US crude futures had climbed 62 US cents to US$49.24 a barrel by 0249 GMT, after ending the previous session up 54 US cents. The benchmark earlier on Wednesday touched its highest since mid-October at US$49.35.
Brent futures rose 55 US cents to US$49.16 a barrel, having closed up 26 US cents to snap a four-day slide.
US crude stocks dropped by 5.1 million barrels to 536.8 million last week, data from industry group the American Petroleum Institute showed on Tuesday. That was double expectations of analysts polled by Reuters.
Part of the drawdown was due to falling imports as a result of the wildfires in Canada, which lost about 1.5 million barrels per day in production, said Ben Le Brun, market analyst at Sydney online brokerage OptionsXpress.
Some crude producers have since restarted operations on Tuesday in Canada's energy heartland.
The stocks draw also reflected a strengthening US economy.
"A strong US economy is good for oil consumption and demand," Mr Le Brun said.
Gasoline stocks climbed by 3.6 million barrels, while inventories of distillate fuels, including diesel and heating oil, fell by 2.9 million barrels, the API data showed.
Investors are awaiting confirmation of the big draw when the US Energy Information Administration (EIA) issues official inventory figures on Wednesday.

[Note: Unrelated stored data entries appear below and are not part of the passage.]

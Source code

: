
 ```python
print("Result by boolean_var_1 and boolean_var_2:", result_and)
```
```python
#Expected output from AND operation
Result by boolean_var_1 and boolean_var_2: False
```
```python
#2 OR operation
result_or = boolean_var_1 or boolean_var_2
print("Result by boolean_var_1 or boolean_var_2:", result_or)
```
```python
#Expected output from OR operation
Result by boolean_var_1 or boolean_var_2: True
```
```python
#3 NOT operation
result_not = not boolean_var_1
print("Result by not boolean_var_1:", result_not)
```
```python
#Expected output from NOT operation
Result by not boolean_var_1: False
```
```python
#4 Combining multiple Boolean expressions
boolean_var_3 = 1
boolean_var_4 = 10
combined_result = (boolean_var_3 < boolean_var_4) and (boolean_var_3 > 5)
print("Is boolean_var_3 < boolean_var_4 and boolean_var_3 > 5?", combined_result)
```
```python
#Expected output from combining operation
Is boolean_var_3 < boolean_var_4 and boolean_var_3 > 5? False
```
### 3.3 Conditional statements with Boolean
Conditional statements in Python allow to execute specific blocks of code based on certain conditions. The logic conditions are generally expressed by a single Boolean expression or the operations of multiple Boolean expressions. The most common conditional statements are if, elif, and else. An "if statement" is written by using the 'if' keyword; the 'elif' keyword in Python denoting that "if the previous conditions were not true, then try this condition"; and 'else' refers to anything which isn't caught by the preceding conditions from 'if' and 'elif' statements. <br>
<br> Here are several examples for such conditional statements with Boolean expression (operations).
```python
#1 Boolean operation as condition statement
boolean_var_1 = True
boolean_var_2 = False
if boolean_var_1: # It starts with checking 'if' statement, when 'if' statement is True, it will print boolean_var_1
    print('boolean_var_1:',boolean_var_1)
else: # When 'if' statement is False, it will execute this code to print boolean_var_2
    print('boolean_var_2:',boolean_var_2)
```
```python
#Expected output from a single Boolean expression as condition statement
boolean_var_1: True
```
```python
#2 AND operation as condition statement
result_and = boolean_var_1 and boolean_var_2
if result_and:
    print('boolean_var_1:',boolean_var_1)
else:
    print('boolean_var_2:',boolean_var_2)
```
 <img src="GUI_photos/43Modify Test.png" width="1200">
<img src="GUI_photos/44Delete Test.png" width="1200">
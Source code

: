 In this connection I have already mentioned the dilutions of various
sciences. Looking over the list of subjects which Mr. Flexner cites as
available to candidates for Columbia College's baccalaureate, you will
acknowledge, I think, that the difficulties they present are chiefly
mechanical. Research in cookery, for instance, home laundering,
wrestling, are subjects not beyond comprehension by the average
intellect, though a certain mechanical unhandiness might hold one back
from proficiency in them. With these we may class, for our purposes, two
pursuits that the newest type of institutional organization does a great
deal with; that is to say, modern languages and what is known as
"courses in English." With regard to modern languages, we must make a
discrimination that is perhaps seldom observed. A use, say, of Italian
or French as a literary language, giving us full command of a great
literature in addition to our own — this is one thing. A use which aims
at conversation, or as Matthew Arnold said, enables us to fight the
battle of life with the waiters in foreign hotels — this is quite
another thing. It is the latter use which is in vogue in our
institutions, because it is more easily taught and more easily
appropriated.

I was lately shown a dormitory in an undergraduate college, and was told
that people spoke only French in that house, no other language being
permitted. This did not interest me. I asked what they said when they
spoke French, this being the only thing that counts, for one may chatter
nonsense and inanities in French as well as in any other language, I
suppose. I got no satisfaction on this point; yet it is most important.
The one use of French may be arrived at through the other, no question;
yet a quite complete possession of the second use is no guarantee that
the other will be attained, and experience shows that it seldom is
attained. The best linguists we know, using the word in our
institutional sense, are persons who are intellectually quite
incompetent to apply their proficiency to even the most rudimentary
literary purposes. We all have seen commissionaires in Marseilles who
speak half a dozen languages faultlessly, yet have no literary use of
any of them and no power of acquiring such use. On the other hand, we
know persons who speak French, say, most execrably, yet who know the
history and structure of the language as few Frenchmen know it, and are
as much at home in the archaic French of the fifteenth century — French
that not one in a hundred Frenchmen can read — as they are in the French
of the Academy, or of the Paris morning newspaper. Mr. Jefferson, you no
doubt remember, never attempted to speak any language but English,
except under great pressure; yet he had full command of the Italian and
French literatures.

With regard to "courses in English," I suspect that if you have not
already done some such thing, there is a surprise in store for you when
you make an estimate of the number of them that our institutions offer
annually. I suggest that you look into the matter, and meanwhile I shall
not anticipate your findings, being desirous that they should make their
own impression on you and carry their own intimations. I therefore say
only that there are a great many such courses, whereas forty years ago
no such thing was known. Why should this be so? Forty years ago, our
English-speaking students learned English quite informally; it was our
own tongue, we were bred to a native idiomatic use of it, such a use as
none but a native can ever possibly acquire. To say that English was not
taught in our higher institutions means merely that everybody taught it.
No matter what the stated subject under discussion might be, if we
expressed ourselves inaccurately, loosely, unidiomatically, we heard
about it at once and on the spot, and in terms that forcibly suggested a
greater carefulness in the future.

"Technically the market is gearing up for WTI to go above US$50 a barrel and it's intriguing on where it goes from there," said Mr Le Brun.
"I think the cap is not too far above that level - the world is still awash with oil even if it's off the peaks."
Oil prices were buoyed by a rise in US stocks, with the Dow Jones industrial average, the S&P 500 and the Nasdaq composite all closing up.
Oil prices shrugged off the impact from a strong US dollar which hovered close to a 10-week high against the euro in Asian trade on Wednesday.
A strong US dollar typically makes greenback-denominated oil more expensive for holders of other currencies.
Iraq is pumping about 4.5 million bpd now and is aiming to boost that to 5.5 million to 6 million bpd by 2020, the head of Iraq's State Oil Marketing Organisation (Somo) said.